(DATA TO USE)

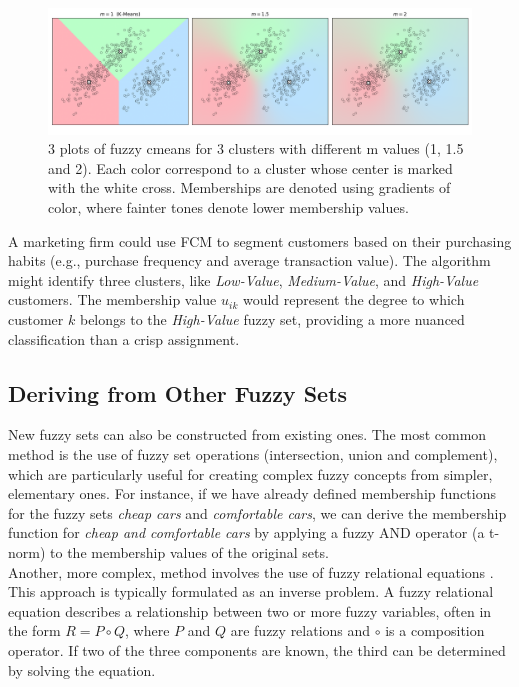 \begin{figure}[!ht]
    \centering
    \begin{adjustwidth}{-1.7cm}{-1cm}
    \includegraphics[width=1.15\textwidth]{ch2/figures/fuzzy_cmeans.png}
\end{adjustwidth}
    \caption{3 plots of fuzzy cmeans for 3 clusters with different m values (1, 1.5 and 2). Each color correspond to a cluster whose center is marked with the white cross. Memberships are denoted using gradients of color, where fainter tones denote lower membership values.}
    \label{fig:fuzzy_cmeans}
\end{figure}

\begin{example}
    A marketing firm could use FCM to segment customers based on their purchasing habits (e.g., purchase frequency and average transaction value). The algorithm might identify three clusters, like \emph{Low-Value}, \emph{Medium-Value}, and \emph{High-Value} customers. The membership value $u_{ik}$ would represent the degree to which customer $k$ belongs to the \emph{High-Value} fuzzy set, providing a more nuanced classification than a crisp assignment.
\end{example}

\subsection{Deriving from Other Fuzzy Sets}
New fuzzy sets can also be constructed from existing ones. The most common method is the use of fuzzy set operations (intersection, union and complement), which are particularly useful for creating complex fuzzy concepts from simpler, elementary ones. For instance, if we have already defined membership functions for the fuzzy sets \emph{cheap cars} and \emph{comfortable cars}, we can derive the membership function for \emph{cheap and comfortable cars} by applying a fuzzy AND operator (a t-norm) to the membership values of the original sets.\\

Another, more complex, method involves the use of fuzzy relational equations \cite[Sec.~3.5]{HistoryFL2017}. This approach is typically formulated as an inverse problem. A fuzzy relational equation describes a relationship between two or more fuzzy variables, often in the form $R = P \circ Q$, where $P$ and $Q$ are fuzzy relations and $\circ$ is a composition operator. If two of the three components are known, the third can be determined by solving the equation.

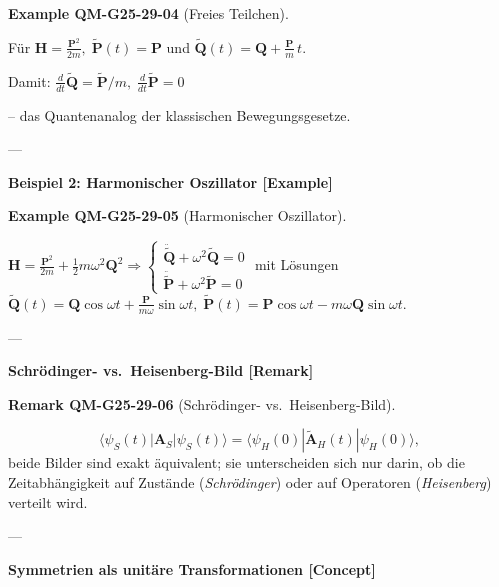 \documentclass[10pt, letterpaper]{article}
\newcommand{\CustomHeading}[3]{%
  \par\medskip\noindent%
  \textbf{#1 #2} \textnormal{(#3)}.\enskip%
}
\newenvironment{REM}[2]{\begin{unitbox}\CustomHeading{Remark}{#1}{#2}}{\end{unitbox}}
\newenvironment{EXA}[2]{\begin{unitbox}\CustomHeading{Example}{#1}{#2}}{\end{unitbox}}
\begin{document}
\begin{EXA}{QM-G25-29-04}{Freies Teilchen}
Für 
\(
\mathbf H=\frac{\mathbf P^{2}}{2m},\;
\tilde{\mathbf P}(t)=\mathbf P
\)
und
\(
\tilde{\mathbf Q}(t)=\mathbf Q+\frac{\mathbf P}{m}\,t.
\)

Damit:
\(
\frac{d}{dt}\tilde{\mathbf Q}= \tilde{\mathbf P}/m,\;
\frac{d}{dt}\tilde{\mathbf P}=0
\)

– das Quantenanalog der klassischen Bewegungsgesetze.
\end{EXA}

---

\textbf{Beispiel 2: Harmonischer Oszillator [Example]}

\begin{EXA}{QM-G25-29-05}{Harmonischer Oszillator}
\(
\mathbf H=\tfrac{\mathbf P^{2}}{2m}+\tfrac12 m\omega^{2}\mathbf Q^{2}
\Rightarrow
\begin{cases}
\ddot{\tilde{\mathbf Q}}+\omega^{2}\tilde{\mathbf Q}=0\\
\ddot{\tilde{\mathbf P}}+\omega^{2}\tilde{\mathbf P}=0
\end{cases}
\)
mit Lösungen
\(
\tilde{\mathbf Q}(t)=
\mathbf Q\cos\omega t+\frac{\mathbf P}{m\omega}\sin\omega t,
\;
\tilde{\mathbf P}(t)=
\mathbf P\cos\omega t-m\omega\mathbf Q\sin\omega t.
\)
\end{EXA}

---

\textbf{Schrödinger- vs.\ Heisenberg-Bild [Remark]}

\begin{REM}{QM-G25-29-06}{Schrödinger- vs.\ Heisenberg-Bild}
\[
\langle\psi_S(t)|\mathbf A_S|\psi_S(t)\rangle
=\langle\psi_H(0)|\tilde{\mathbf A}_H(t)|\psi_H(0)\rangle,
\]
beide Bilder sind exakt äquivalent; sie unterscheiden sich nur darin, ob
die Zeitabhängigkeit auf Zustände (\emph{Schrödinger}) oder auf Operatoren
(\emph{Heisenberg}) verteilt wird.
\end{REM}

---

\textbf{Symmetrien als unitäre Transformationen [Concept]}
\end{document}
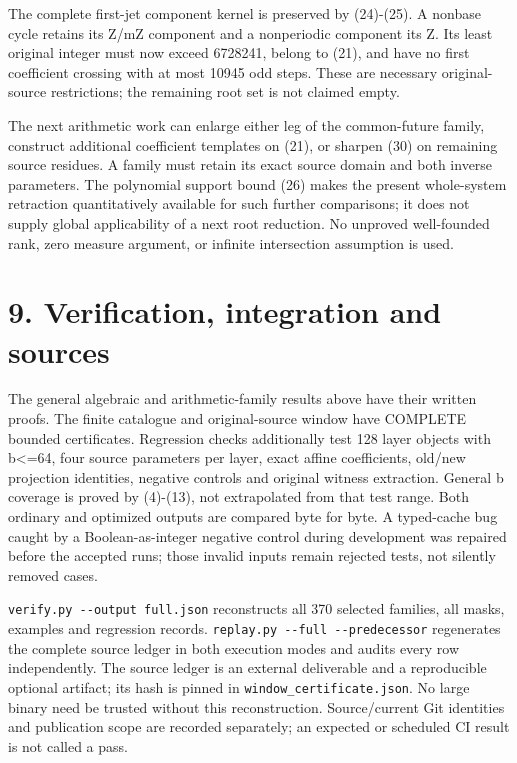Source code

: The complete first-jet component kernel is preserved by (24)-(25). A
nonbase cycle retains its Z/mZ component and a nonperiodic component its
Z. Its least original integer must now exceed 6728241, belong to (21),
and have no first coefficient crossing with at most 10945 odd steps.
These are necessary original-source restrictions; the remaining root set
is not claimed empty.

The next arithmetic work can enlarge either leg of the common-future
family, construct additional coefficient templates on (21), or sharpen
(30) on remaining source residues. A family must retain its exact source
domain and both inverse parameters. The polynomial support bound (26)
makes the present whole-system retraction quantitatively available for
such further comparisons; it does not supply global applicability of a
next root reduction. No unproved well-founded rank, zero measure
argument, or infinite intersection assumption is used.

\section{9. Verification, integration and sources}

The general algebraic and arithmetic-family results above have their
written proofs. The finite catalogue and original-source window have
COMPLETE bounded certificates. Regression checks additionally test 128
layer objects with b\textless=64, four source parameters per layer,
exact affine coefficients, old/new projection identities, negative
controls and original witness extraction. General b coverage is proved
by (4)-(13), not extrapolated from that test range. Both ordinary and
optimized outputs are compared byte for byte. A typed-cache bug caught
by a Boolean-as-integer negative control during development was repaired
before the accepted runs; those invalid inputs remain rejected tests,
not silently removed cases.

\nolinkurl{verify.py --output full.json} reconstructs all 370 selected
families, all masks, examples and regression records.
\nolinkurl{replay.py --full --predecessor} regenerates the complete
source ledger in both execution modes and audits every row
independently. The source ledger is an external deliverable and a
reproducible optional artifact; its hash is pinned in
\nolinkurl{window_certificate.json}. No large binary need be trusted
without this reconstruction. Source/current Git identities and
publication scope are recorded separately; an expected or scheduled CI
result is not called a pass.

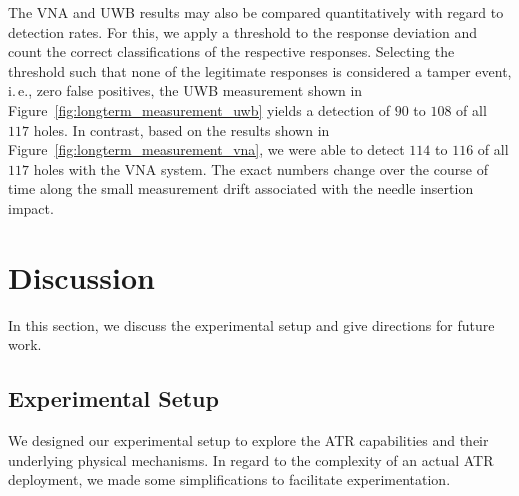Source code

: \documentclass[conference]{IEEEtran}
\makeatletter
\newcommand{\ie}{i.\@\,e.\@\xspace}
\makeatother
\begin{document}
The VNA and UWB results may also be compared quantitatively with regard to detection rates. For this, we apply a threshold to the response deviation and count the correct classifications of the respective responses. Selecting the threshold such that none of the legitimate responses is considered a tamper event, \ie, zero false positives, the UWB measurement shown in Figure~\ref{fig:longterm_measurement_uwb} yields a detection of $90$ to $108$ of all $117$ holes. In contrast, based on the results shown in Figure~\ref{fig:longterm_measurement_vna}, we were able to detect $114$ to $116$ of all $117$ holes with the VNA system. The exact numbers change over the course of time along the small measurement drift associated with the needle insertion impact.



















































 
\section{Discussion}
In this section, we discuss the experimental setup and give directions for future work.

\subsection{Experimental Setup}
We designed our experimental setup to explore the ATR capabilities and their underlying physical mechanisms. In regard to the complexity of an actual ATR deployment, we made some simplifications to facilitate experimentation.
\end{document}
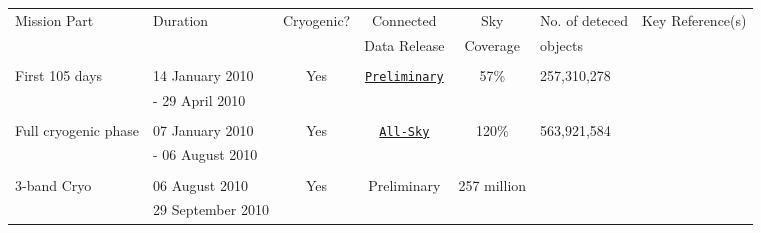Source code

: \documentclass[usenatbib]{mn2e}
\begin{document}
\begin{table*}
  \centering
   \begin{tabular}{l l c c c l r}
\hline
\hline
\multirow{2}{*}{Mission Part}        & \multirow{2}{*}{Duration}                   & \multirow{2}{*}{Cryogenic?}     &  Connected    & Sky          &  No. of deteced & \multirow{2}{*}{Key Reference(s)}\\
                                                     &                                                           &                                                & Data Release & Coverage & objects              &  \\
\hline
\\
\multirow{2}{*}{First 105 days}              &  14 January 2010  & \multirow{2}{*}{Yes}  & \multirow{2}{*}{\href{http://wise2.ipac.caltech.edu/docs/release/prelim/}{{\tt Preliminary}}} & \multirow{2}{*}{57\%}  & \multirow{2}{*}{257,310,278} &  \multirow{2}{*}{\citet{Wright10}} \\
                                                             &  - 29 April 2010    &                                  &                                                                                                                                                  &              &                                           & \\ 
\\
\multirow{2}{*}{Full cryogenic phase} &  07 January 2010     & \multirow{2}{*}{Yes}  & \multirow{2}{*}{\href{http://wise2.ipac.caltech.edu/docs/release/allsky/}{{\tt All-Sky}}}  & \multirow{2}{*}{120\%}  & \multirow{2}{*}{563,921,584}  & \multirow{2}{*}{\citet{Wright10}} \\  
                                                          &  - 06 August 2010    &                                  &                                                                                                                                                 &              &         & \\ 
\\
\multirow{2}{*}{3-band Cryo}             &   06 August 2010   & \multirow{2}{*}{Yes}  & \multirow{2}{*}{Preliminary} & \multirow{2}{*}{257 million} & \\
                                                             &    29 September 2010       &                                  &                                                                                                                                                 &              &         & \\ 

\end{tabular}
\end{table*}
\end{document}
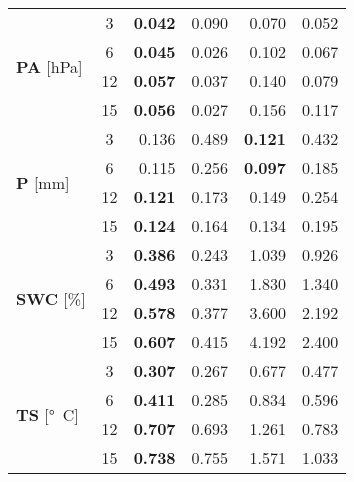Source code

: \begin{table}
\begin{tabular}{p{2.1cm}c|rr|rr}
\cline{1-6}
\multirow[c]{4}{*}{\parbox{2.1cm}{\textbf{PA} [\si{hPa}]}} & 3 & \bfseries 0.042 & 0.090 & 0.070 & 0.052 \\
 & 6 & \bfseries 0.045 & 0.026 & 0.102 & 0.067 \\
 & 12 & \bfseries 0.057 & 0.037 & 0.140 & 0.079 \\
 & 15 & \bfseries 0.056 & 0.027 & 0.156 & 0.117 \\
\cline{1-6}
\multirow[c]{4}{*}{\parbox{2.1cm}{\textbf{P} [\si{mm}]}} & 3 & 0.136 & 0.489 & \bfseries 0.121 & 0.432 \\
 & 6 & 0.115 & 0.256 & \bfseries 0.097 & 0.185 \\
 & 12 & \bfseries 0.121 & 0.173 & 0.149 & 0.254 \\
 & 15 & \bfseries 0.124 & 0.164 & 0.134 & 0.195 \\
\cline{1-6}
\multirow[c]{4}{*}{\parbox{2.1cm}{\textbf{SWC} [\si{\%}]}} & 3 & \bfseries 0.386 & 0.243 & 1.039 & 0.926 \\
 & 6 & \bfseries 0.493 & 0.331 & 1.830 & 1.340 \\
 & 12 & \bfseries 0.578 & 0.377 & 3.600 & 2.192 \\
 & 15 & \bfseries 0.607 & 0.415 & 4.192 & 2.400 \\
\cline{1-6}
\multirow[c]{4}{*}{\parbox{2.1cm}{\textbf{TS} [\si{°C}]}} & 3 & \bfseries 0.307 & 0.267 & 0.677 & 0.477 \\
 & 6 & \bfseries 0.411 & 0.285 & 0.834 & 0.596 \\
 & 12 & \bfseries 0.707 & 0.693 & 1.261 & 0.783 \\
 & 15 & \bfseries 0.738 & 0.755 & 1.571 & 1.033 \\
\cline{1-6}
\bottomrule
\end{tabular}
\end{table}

(End DATA TO USE)

Could you retype exactly the lines above, starting at the line that contains "(30) on remaining" and ending at the line that contains "families, all masks, examples", and nothing more?

(30) on remaining source residues. A family must retain its exact source
domain and both inverse parameters. The polynomial support bound (26)
makes the present whole-system retraction quantitatively available for
such further comparisons; it does not supply global applicability of a
next root reduction. No unproved well-founded rank, zero measure
argument, or infinite intersection assumption is used.

\section{9. Verification, integration and sources}

The general algebraic and arithmetic-family results above have their
written proofs. The finite catalogue and original-source window have
COMPLETE bounded certificates. Regression checks additionally test 128
layer objects with b\textless=64, four source parameters per layer,
exact affine coefficients, old/new projection identities, negative
controls and original witness extraction. General b coverage is proved
by (4)-(13), not extrapolated from that test range. Both ordinary and
optimized outputs are compared byte for byte. A typed-cache bug caught
by a Boolean-as-integer negative control during development was repaired
before the accepted runs; those invalid inputs remain rejected tests,
not silently removed cases.

\nolinkurl{verify.py --output full.json} reconstructs all 370 selected
families, all masks, examples and regression records.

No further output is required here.